En entendant mon accord, Antoine a visiblement poussé un soupir de soulagement. Les muscles de sa mâchoire, jusqu'alors tendus, se sont détendus. Il a cru que j'avais cédé, que sa logique implacable m'avait convaincue. Ses yeux, qui évitaient les miens quelques secondes plus tôt, me fixaient maintenant avec une assurance nouvelle, une assurance teintée de calcul.
« Parfait, » a-t-il dit en s'asseyant en face de moi, prenant une posture de manager en pleine réunion. « Je savais que tu comprendrais. C'est pour notre bien à tous. »
Colette, toujours en retrait, souriait, satisfaite. Elle a probablement pensé que son influence sur son fils avait encore une fois porté ses fruits.
Antoine a pris la feuille de papier.
« Alors, premièrement, les revenus. C'est simple. Maintenant, il n'y a plus que mon salaire qui rentre. Toi, tu n'as plus rien. Donc, on sépare complètement nos finances. Mon argent reste sur mon compte, et tes économies... eh bien, elles sont à toi. »
Il a prononcé la phrase "tu n'as plus rien" avec une pointe de mépris, comme si mon statut professionnel définissait toute ma valeur. Il oubliait commodément que pendant des années, mon salaire d'architecte avait été bien supérieur au sien, et que c'était principalement grâce à mes revenus que nous avions pu maintenir un certain train de vie. Il oubliait aussi que l'appartement dans lequel nous vivions et la voiture qu'il conduisait chaque jour m'appartenaient, offerts par mes parents.
« C'est une situation temporaire, Antoine, » j'ai précisé, ma voix plus ferme que je ne l'aurais cru. « Je suis une bonne architecte. Je retrouverai un travail après la naissance du bébé. Probablement mieux payé que le tien. »
Mon assurance l'a déstabilisé un instant. Il a froncé les sourcils.
« Peut-être. Mais en attendant, la réalité, c'est que tu es sans emploi. Et c'est cette réalité qu'il faut gérer. Donc, plus de compte commun. C'est plus clair comme ça. »
J'ai eu un rire sans joie. Plus clair. C'était d'une limpidité cruelle.
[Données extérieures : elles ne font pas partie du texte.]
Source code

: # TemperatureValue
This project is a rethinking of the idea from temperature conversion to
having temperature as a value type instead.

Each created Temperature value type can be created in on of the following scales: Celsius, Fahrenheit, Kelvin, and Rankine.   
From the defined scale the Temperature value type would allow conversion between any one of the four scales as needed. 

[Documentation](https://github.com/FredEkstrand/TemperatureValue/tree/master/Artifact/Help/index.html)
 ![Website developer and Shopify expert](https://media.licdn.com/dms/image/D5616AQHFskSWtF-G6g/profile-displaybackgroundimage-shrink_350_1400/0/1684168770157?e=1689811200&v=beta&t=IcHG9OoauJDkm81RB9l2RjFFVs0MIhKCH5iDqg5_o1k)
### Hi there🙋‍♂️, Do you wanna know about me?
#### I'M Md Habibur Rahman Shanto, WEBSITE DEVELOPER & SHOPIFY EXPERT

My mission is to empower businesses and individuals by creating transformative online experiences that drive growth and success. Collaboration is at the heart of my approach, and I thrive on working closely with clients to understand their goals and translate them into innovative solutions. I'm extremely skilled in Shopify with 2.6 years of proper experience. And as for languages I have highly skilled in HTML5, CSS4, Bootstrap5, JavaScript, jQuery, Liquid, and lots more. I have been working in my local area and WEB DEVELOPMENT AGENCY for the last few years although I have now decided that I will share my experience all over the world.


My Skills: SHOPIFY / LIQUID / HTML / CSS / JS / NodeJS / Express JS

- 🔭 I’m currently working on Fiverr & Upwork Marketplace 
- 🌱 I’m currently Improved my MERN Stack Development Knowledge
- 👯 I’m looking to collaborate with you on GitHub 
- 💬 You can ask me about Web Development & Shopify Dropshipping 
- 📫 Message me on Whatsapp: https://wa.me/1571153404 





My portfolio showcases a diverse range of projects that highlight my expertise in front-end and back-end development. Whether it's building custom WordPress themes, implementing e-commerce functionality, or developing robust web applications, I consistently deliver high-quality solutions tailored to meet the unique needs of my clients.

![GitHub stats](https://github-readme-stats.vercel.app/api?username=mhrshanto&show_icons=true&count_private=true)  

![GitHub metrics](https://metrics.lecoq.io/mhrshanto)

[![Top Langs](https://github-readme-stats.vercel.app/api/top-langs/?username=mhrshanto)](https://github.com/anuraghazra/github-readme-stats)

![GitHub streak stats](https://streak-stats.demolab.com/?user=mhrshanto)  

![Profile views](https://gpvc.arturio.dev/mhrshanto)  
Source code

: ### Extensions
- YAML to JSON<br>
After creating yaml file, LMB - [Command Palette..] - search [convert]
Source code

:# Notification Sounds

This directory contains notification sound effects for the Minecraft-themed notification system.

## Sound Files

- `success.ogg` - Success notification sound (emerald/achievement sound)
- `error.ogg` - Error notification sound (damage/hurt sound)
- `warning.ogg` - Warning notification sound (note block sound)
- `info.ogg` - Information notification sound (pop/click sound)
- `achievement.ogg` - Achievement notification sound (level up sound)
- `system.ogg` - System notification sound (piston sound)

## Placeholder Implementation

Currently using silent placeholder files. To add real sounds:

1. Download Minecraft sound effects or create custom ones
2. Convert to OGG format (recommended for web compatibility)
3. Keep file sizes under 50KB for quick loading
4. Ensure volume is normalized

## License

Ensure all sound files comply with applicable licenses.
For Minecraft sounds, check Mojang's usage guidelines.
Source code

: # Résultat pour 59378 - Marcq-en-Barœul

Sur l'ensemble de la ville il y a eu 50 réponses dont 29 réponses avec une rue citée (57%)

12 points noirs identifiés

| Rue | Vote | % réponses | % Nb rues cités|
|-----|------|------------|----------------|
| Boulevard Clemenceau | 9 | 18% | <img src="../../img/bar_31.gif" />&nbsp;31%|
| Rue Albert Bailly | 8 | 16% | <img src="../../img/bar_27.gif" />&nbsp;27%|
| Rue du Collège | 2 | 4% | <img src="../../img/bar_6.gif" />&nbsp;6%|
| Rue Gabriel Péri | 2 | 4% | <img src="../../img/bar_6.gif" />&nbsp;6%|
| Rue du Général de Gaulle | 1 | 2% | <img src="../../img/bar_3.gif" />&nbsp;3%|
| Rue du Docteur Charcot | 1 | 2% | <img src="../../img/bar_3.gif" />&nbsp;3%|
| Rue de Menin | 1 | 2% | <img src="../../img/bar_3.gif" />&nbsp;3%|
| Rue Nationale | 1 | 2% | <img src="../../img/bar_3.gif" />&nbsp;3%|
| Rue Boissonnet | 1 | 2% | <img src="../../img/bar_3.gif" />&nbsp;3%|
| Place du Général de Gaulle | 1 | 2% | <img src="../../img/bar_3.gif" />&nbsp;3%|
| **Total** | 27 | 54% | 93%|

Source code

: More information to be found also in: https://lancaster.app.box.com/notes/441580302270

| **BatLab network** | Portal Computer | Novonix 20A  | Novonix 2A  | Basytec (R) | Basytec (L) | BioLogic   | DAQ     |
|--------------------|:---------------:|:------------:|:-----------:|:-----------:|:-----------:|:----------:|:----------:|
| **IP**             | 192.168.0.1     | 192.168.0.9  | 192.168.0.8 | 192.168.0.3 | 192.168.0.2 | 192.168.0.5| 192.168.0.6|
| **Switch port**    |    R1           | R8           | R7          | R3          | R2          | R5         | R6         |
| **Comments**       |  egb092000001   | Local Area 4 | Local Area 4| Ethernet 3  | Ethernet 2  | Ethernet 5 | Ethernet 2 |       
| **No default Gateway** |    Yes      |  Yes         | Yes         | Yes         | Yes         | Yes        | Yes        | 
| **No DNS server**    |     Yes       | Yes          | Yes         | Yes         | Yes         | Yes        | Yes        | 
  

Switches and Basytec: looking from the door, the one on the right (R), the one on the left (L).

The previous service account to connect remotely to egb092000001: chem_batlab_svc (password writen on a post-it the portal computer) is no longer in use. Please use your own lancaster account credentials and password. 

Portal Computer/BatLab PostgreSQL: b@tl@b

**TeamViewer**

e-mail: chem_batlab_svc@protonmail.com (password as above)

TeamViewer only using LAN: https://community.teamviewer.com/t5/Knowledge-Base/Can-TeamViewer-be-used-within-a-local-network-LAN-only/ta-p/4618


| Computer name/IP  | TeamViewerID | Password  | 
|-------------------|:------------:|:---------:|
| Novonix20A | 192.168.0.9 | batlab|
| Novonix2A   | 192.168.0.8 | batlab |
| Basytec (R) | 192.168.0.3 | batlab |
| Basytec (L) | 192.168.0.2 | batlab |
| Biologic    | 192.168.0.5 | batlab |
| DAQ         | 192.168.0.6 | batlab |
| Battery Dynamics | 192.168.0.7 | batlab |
Il voulait s'assurer que pas un centime de son précieux salaire ne serait "gaspillé" pour moi, sa femme enceinte et sans travail.
« D'accord, » j'ai dit en le regardant droit dans les yeux, un sourire ironique aux lèvres. « Pas de compte commun. Chacun son argent. C'est une excellente base pour notre plan AA. Quoi d'autre ? »
Mon calme apparent semblait le perturber plus qu'une crise de larmes. Il s'attendait à des pleurs, des supplications. Pas à cette froide acceptation.
Il s'est raclé la gorge, un peu mal à l'aise, et a tapoté la table avec son stylo. Le petit bruit sec résonnait dans le silence. Il savait que la partie la plus délicate, la plus mesquine, arrivait.
« Bien. Maintenant... les dépenses. C'est là qu'il faut être très précis. Pour que tout soit juste. »
Il a baissé les yeux sur sa feuille, comme s'il avait besoin de lire un script préparé à l'avance. J'ai compris à cet instant qu'il n'improvisait rien. Ce plan, il y avait pensé, l'avait mûri, probablement avec les conseils avisés de sa mère. Ma perte d'emploi n'avait été que le déclencheur, l'excuse parfaite pour mettre en œuvre leur stratégie. Le piège se refermait, mais j'étais bien décidée à ne pas être la seule à y rester prise.